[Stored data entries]
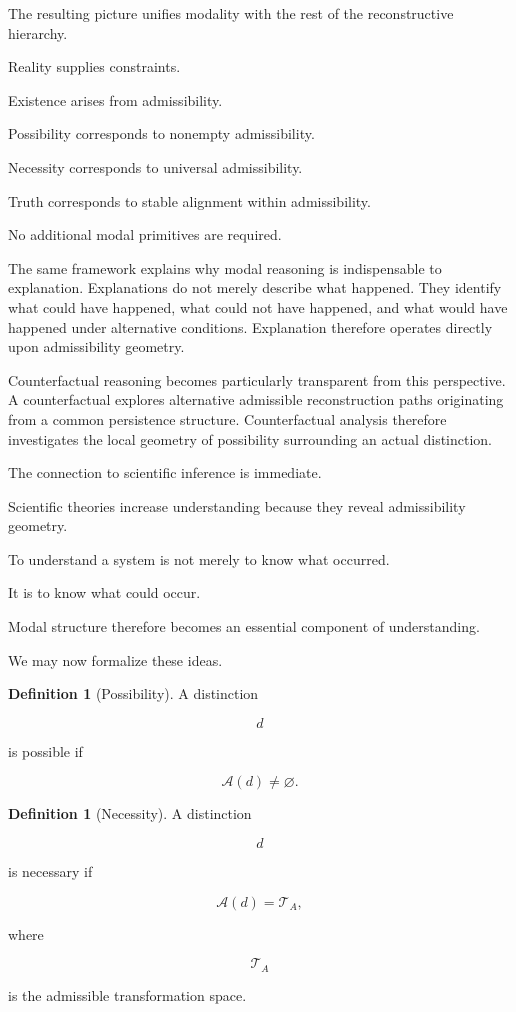 \documentclass[12pt,oneside]{article}
\theoremstyle{definition}
\newtheorem{definition}[theorem]{Definition} \newtheorem{axiom}[theorem]{Axiom} \newtheorem{remark}[theorem]{Remark} \newtheorem{example}[theorem]{Example}
\begin{document}
The resulting picture unifies modality with the rest of the reconstructive hierarchy.

Reality supplies constraints.

Existence arises from admissibility.

Possibility corresponds to nonempty admissibility.

Necessity corresponds to universal admissibility.

Truth corresponds to stable alignment within admissibility.

No additional modal primitives are required.

The same framework explains why modal reasoning is indispensable to explanation. Explanations do not merely describe what happened. They identify what could have happened, what could not have happened, and what would have happened under alternative conditions. Explanation therefore operates directly upon admissibility geometry.

Counterfactual reasoning becomes particularly transparent from this perspective. A counterfactual explores alternative admissible reconstruction paths originating from a common persistence structure. Counterfactual analysis therefore investigates the local geometry of possibility surrounding an actual distinction.

The connection to scientific inference is immediate.

Scientific theories increase understanding because they reveal admissibility geometry.

To understand a system is not merely to know what occurred.

It is to know what could occur.

Modal structure therefore becomes an essential component of understanding.

We may now formalize these ideas.

\begin{definition}[Possibility]

A distinction

\[
d
\]

is possible if

\[
\mathcal A(d)
\neq
\varnothing.
\]

\end{definition}

\begin{definition}[Necessity]

A distinction

\[
d
\]

is necessary if

\[
\mathcal A(d)
=
\mathcal T_A,
\]

where

\[
\mathcal T_A
\]

is the admissible transformation space.

\end{definition}
\end{document}
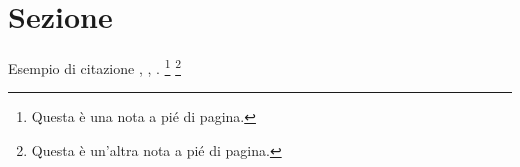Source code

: \documentclass[twoside]{supsistudent}
\begin{document}
\section{Sezione}

\lipsum[23]
Esempio di citazione \cite{4538384}, \cite{5357331,4523385}, \cite{1705631}.
\footnote{Questa \`e una nota a pi\'e di pagina.}
\footnote{Questa \`e un'altra nota a pi\'e di pagina.}

%
%
%
%
%
%
%



\end{document}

▶ [TASK REQUIREMENTS] Please say how many lines in the records above contain the word "merely", giving the number alone.

▶ [ANSWER TO THE PROBLEM] 2